If an order by clause is specified without a window clause, the default window clause is equivalent to range between unbounded preceding and current row.
Function Part
- ROW_NUMBER(): Returning the position of the current row in its partition, the sequence numbers are not repeated.
- RANK(): Returning the position of the current row in its partition, possibly with sequence gaps.
- DENSE_RANK(): Returning the position of the current row in its partition, with no sequence gaps.
- NTILE(value): Returning an integer ranging from 1 to value, dividing the partition as equally possible.
- FIRST_VALUE(value): Returning value evaluated at the row that is the first row of the window frame.
- LAST_VALUE(value): Returning value evaluated at the row that is the last row of the window frame.
- LAG(value, offset, default): Returning the forward offset of the current row in the partition. value represents the field as the column value, offset represents the number that needs to be looked up in the offset row forwards based on the current value, default represents the value returned by default when there is no eligible value, and null is returned by default if not filled.

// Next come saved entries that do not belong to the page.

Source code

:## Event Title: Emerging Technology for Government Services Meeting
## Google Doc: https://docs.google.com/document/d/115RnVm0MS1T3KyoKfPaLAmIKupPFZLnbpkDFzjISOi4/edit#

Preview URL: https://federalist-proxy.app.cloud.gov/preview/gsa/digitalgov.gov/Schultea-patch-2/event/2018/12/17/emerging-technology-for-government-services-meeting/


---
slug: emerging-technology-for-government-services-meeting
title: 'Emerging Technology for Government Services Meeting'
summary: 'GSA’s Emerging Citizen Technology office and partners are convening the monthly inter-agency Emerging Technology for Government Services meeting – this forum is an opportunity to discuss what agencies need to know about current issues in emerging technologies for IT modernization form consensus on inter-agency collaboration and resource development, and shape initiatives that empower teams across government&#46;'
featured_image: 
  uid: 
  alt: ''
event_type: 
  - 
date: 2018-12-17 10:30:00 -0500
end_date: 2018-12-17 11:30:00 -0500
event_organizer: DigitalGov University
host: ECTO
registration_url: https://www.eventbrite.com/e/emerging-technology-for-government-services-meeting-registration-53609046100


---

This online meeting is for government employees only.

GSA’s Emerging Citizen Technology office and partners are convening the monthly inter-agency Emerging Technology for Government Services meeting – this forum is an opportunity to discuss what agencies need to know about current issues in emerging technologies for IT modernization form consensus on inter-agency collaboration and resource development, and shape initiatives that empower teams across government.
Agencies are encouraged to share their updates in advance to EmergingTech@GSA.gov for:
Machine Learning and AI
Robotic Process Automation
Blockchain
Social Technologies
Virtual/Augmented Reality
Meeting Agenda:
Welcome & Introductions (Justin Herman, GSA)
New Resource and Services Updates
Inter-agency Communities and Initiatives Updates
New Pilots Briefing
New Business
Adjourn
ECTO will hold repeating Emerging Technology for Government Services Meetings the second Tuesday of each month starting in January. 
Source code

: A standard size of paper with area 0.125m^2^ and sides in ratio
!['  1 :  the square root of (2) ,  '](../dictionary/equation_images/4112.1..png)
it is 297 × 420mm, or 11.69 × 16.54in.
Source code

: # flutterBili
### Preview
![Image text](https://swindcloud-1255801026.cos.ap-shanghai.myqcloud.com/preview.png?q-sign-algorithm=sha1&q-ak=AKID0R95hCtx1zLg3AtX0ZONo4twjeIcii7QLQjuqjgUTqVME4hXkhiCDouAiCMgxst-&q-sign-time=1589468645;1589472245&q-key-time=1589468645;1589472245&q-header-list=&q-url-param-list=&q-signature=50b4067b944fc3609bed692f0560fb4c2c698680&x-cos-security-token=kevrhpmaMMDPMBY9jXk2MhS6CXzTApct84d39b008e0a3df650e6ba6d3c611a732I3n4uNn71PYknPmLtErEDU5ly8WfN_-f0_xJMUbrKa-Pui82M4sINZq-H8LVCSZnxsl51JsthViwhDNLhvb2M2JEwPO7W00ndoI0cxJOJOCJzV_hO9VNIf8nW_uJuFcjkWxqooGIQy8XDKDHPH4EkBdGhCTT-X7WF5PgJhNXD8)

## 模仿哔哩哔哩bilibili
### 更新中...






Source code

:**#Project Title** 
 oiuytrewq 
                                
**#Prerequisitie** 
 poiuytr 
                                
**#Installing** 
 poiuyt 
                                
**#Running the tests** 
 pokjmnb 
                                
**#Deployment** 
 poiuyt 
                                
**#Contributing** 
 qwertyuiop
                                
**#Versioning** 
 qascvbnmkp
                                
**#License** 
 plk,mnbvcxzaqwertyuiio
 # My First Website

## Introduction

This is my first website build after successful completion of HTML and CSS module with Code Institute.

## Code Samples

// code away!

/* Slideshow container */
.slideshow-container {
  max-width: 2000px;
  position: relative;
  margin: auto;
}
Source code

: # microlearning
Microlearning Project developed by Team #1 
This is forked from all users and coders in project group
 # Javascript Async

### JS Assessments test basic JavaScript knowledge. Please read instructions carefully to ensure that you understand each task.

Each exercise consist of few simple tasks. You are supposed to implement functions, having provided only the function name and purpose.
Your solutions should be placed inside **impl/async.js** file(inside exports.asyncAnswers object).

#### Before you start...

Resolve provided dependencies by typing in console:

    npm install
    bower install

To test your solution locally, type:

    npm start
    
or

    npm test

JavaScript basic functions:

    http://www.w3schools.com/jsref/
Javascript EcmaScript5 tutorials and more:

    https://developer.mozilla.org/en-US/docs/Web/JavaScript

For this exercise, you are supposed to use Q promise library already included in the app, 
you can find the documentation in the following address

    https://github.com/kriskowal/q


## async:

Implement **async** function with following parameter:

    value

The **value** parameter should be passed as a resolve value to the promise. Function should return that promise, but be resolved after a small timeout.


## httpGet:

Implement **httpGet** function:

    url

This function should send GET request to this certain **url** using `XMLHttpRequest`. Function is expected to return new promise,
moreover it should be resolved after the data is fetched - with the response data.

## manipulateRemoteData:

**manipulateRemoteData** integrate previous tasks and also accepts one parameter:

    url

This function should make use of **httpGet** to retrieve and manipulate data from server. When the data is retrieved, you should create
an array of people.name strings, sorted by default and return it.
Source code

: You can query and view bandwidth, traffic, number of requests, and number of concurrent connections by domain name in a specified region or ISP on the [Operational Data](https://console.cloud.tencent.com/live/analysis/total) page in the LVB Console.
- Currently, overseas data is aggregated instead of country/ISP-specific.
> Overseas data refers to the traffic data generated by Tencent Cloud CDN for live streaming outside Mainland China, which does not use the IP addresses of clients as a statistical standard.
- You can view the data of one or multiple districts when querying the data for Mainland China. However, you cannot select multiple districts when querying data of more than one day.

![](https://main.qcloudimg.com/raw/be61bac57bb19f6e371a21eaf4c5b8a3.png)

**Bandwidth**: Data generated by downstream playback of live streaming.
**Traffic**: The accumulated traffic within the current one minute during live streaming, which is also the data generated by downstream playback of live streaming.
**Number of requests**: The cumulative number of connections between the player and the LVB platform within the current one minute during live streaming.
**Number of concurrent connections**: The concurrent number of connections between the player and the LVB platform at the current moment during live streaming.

- LEAD(value, offset, default): Returning the offset row backwards from the current row in the partition. value represents the column as the current value, offset represents the number that needs to be searched for the offset row backwards based on the current value, and default represents the value returned by default when there is no eligible value, and null is returned by default if not filled.
Examples
The following examples demonstrate the usage of window functions with the P_LINEORDER table from the sample dataset. This dataset includes field descriptions for reference.
Example 1: RANK Functions
Using RANK (), DENSE_RANK (), and ROW_NUMBER () in a single query to retrieve the first five orders with the least number of items purchased by each buyer. The query is as follows:
SELECT *
FROM (
SELECT
ROW_NUMBER() OVER w AS ROW_NUM,
RANK() OVER w AS _RANK,
DENSE_RANK() OVER w AS D_RANK,
LO_ORDERKEY,
LO_CUSTKEY,
LO_QUANTITY,
LO_PARTKEY
FROM SSB.P_LINEORDER
WINDOW w AS (PARTITION BY LO_CUSTKEY ORDER BY LO_QUANTITY)
) T
WHERE ROW_NUM <= 5;
For a buyer with id '1', the following ranking scenarios are observed:
-
row_number() Function
- Orders with LO_QUANTITY = 1 are ranked sequentially: 1, 2, 3, 4
- The order with LO_QUANTITY = 2 is ranked as 5
-
rank() Function
- Orders with LO_QUANTITY = 1 are ranked equally: 1, 1, 1, 1
- The order with LO_QUANTITY = 2 is ranked as 5, resulting in sequence gaps
-
dense_rank() Function
- Orders with LO_QUANTITY = 1 are ranked equally: 1, 1, 1, 1
- The order with LO_QUANTITY = 2 is ranked as 2, with no sequence gaps
Example 2: NTILE
The orders of each buyer are divided into 3 groups according to the number of purchased products. In order to display the search results completely, the orders with the number of products greater than or equal to 48 are selected for grouping.
SELECT
NTILE(3) OVER w AS N_3,
LO_ORDERKEY,
LO_CUSTKEY,
LO_QUANTITY,
LO_PARTKEY
FROM SSB.P_LINEORDER
WHERE LO_QUANTITY >= 48
WINDOW w AS (PARTITION BY LO_CUSTKEY ORDER BY LO_QUANTITY);
Example 3: FIRST_VALUE and LAST_VALUE
Query the first order and the last order with the highest total price sorted by date.
SELECT
FIRST_VALUE(TOTAL1) OVER W AS FIRST_VALUE_A,
LAST_VALUE(TOTAL1) OVER W AS LAST_VALUE_A,
TOTAL1,
LO_ORDERDATE
FROM (
SELECT
SUM(LO_ORDTOTALPRICE) AS TOTAL1,
LO_ORDERDATE
FROM SSB.P_LINEORDER
GROUP BY LO_ORDERDATE
) T WINDOW W AS (
ORDER BY LO_ORDERDATE ROWS BETWEEN UNBOUNDED PRECEDING AND UNBOUNDED FOLLOWING
)
ORDER BY LO_ORDERDATE DESC
Example 4: LEAD and LAG
Query the time of last order and next order based on current order.
SELECT
LO_ORDERKEY,
LO_CUSTKEY,
LO_QUANTITY,
LO_ORDERDATE,
LEAD(LO_ORDERDATE, 1) OVER W AS NEXT_DT,
LAG(LO_ORDERDATE, 1) OVER W AS LAST_DT
FROM SSB.P_LINEORDER
WINDOW W AS (PARTITION BY LO_CUSTKEY ORDER BY LO_ORDERDATE)